━━━ SUPPLIED INFORMATION

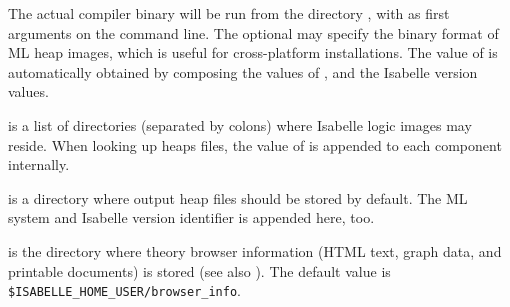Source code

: \begin{isabellebody}
\begin{isamarkuptext}
\begin{description}
  The actual compiler binary will be run from the directory \hyperlink{setting.ML-HOME}{\mbox{}}, with \hyperlink{setting.ML-OPTIONS}{\mbox{}} as first arguments on the
  command line.  The optional \hyperlink{setting.ML-PLATFORM}{\mbox{}} may specify the
  binary format of ML heap images, which is useful for cross-platform
  installations.  The value of \hyperlink{setting.ML-IDENTIFIER}{\mbox{}} is
  automatically obtained by composing the values of \hyperlink{setting.ML-SYSTEM}{\mbox{}}, \hyperlink{setting.ML-PLATFORM}{\mbox{}} and the Isabelle version values.
  
  \item[\indexdef{}{setting}{ISABELLE\_PATH}\hypertarget{setting.ISABELLE-PATH}{\hyperlink{setting.ISABELLE-PATH}{\mbox{\isa{\isatt{ISABELLE{\isaliteral{5F}{\isacharunderscore}}PATH}}}}}] is a list of directories
  (separated by colons) where Isabelle logic images may reside.  When
  looking up heaps files, the value of \hyperlink{setting.ML-IDENTIFIER}{\mbox{}} is
  appended to each component internally.
  
  \item[\indexdef{}{setting}{ISABELLE\_OUTPUT}\hypertarget{setting.ISABELLE-OUTPUT}{\hyperlink{setting.ISABELLE-OUTPUT}{\mbox{\isa{\isatt{ISABELLE{\isaliteral{5F}{\isacharunderscore}}OUTPUT}}}}}\isa{{\isaliteral{22}{\isachardoublequote}}\isaliteral{5C3C5E7375703E}{}\isactrlsup {\isaliteral{2A}{\isacharasterisk}}{\isaliteral{22}{\isachardoublequote}}}] is a
  directory where output heap files should be stored by default. The
  ML system and Isabelle version identifier is appended here, too.
  
  \item[\indexdef{}{setting}{ISABELLE\_BROWSER\_INFO}\hypertarget{setting.ISABELLE-BROWSER-INFO}{\hyperlink{setting.ISABELLE-BROWSER-INFO}{\mbox{\isa{\isatt{ISABELLE{\isaliteral{5F}{\isacharunderscore}}BROWSER{\isaliteral{5F}{\isacharunderscore}}INFO}}}}}] is the directory where
  theory browser information (HTML text, graph data, and printable
  documents) is stored (see also ).  The default
  value is \verb|$ISABELLE_HOME_USER/browser_info|.
  

\end{description}
\end{isamarkuptext}
\end{isabellebody}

━━━━━━

Each line from the beginning of the entries up to and including the one containing "the directory where" must be restated exactly. Pictures are to be left out.

> [COMPLETED EXERCISE]:
Source code

: \begin{isabellebody}
\begin{isamarkuptext}
\begin{description}
  The actual compiler binary will be run from the directory \hyperlink{setting.ML-HOME}{\mbox{}}, with \hyperlink{setting.ML-OPTIONS}{\mbox{}} as first arguments on the
  command line.  The optional \hyperlink{setting.ML-PLATFORM}{\mbox{}} may specify the
  binary format of ML heap images, which is useful for cross-platform
  installations.  The value of \hyperlink{setting.ML-IDENTIFIER}{\mbox{}} is
  automatically obtained by composing the values of \hyperlink{setting.ML-SYSTEM}{\mbox{}}, \hyperlink{setting.ML-PLATFORM}{\mbox{}} and the Isabelle version values.
  
  \item[\indexdef{}{setting}{ISABELLE\_PATH}\hypertarget{setting.ISABELLE-PATH}{\hyperlink{setting.ISABELLE-PATH}{\mbox{\isa{\isatt{ISABELLE{\isaliteral{5F}{\isacharunderscore}}PATH}}}}}] is a list of directories
  (separated by colons) where Isabelle logic images may reside.  When
  looking up heaps files, the value of \hyperlink{setting.ML-IDENTIFIER}{\mbox{}} is
  appended to each component internally.
  
  \item[\indexdef{}{setting}{ISABELLE\_OUTPUT}\hypertarget{setting.ISABELLE-OUTPUT}{\hyperlink{setting.ISABELLE-OUTPUT}{\mbox{\isa{\isatt{ISABELLE{\isaliteral{5F}{\isacharunderscore}}OUTPUT}}}}}\isa{{\isaliteral{22}{\isachardoublequote}}\isaliteral{5C3C5E7375703E}{}\isactrlsup {\isaliteral{2A}{\isacharasterisk}}{\isaliteral{22}{\isachardoublequote}}}] is a
  directory where output heap files should be stored by default. The
  ML system and Isabelle version identifier is appended here, too.
  
  \item[\indexdef{}{setting}{ISABELLE\_BROWSER\_INFO}\hypertarget{setting.ISABELLE-BROWSER-INFO}{\hyperlink{setting.ISABELLE-BROWSER-INFO}{\mbox{\isa{\isatt{ISABELLE{\isaliteral{5F}{\isacharunderscore}}BROWSER{\isaliteral{5F}{\isacharunderscore}}INFO}}}}}] is the directory where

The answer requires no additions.